Then Havelock’s face relaxed somewhat. Beguilement began again, the sentences became less staccato, even the words seemed drawn from a different vocabulary. ‘As I said, the Mansfields are decent people. That, at the outset, was an obstacle. But in the end—and owing, largely, if you must know the truth, to a certain skill I have always had in presenting a point of view—they agreed to behave magnanimously. They will not prosecute. You have nothing to worry about. And—incidentally— the girl isn’t pregnant.’

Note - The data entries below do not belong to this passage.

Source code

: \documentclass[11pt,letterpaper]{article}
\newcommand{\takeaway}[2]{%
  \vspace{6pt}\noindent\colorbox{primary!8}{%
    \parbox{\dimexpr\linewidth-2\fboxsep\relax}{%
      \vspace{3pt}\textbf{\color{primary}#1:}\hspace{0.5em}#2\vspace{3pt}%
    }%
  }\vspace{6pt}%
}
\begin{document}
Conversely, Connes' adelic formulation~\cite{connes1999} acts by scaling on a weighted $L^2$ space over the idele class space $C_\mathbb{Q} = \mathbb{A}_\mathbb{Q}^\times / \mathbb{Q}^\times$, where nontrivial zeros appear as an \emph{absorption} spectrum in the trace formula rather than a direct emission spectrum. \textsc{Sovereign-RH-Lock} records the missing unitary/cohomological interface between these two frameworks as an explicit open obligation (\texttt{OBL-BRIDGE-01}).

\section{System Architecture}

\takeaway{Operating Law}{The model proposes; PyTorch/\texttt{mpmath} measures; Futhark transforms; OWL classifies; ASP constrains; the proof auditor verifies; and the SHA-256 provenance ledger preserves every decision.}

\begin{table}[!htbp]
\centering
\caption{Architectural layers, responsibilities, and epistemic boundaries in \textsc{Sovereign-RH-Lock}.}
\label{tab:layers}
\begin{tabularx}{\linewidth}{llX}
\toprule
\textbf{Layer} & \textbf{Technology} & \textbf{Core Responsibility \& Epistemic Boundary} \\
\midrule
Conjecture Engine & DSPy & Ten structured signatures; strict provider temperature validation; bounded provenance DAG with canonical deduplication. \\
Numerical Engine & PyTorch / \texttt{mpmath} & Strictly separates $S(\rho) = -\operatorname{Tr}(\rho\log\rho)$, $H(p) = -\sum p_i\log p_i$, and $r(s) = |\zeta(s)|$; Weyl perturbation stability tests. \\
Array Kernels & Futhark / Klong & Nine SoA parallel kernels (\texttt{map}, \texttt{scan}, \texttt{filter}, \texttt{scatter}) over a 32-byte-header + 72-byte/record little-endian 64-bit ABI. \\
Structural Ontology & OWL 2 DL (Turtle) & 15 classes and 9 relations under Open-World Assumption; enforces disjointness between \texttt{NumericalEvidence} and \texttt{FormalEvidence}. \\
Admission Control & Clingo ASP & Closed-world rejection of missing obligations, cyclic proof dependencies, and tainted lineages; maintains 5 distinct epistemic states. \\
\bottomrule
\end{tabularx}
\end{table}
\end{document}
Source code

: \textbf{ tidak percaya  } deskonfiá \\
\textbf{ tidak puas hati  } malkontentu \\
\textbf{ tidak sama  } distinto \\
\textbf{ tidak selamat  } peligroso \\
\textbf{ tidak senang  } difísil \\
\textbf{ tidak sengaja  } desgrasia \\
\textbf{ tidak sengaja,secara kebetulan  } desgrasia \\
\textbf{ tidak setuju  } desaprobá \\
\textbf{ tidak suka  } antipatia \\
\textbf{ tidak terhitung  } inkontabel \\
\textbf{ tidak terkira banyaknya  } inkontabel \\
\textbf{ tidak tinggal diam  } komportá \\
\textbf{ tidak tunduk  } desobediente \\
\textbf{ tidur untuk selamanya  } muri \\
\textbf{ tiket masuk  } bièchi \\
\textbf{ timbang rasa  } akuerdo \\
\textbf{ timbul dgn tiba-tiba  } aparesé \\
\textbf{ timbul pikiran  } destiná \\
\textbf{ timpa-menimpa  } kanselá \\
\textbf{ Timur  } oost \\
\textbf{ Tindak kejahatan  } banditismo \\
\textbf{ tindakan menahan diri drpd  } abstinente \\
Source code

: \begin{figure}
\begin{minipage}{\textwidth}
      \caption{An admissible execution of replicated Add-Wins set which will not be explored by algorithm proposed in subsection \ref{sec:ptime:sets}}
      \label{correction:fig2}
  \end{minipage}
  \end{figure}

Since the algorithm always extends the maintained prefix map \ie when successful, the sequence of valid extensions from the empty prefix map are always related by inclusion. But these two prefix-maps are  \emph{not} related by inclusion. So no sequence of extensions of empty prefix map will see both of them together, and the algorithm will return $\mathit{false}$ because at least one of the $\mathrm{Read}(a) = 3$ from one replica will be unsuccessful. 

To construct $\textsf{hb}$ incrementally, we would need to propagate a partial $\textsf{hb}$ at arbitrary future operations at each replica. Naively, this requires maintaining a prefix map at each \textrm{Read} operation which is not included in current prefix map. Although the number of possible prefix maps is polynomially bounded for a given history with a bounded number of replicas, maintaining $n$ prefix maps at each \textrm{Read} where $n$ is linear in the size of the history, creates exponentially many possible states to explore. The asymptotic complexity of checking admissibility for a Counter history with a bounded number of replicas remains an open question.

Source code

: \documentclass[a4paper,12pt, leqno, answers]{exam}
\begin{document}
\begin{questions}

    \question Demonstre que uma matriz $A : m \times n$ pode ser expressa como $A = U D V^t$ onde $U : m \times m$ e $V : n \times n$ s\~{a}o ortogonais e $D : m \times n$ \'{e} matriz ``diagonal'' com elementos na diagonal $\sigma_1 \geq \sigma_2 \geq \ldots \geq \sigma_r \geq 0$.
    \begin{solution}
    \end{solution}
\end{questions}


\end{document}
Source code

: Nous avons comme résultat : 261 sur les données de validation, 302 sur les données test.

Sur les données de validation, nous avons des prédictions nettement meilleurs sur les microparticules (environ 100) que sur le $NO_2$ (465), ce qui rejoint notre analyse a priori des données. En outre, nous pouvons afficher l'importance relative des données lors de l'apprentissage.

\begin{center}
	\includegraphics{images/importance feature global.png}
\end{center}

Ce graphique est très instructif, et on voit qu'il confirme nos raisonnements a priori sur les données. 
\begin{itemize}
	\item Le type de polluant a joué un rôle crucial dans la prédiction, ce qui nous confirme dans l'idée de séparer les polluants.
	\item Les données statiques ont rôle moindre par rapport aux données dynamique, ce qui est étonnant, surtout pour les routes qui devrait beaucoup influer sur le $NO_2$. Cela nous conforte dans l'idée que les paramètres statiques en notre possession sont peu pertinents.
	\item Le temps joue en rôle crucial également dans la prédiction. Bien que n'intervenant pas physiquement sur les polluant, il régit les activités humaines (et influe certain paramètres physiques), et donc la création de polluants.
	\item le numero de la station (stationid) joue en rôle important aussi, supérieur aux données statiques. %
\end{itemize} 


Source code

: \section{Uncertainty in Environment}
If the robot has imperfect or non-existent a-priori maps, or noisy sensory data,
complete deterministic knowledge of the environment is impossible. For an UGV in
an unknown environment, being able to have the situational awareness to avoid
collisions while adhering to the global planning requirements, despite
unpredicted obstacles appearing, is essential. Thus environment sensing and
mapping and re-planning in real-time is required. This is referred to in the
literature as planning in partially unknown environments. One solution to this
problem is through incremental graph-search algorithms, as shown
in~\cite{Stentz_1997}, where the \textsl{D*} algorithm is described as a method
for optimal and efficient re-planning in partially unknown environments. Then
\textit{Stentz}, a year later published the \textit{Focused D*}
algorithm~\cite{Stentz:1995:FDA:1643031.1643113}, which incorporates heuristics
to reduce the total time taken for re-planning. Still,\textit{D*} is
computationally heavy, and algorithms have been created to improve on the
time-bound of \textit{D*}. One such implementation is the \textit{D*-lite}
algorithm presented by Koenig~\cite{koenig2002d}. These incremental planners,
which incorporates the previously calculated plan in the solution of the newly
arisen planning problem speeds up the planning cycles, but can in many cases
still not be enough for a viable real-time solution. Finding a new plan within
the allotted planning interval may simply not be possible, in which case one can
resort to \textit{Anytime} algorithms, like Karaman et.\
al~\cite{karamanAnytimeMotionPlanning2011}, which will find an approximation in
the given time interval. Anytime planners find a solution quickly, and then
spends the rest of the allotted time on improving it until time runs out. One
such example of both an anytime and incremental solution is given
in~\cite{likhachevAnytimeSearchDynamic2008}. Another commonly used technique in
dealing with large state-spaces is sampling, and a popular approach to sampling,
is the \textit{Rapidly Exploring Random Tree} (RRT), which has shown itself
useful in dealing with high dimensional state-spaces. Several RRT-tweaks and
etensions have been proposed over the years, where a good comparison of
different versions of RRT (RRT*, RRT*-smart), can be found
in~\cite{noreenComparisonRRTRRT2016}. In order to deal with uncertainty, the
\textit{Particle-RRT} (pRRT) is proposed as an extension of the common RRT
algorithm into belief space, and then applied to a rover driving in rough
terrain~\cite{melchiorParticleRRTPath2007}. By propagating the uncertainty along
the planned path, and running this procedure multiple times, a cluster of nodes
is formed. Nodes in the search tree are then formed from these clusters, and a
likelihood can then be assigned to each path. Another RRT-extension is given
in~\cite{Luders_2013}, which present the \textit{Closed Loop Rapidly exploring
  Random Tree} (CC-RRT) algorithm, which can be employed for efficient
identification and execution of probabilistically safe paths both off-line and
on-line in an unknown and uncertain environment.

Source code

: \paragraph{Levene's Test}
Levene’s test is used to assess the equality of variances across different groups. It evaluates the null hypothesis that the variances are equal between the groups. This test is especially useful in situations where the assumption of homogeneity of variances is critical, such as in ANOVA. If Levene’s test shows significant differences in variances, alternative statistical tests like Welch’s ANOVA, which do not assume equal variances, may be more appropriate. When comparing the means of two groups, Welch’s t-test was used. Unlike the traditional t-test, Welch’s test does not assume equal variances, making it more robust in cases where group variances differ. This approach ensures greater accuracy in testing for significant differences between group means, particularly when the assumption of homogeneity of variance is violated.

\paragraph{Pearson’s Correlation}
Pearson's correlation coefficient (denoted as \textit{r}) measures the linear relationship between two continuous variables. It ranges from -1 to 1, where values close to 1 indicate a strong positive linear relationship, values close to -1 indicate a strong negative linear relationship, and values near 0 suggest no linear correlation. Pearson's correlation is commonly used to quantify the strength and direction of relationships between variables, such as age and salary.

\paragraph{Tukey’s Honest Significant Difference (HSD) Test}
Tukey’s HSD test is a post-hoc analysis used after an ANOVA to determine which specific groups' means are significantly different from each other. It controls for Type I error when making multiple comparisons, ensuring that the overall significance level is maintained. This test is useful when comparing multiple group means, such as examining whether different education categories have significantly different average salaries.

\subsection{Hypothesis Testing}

All Charles could then say was a muttered ‘Oh God’—which he was glad his father did not hear because it represented a personal emotion which he did not want to explain or even to analyse. He then went to the window and stared out; men were still loitering in the court on their way from chapel. What a wonderful last morning of one’s college career! he thought bitterly. He swung round and broke the silence that his father had made intolerable by his merely watching presence. ‘Where is she? Where is she now?’
‘They’ve sent her to stay with some relatives in the country.’
‘I MUST see her.’
‘I don’t think you can.’
‘But… dammit… as you yourself said, she’s not a cheap little tart. I’d have married her… I WANT to marry her. Don’t you realize that?’
‘I’m sure you feel the Mansfields ought to jump at such a thing, but believe me, they don’t. It speaks well for them, Charles. Many a respectable family would have regarded that as quite legitimate blackmail.’
‘I’m not concerned with what they regard. It’s what I want—and what Lily wants.’
‘What a girl of seventeen wants isn’t—’
‘SEVENTEEN?’
‘Oh? Didn’t she tell you that?’
Charles replied absently, as if the matter were already unimportant: ‘She said eighteen.’
‘In court I should point out that we have only your word for that. But of course I believe you, and I’ve no doubt the girl herself would confirm the deception.’
‘Good God, it isn’t much of a deception. It’s nothing. A year.’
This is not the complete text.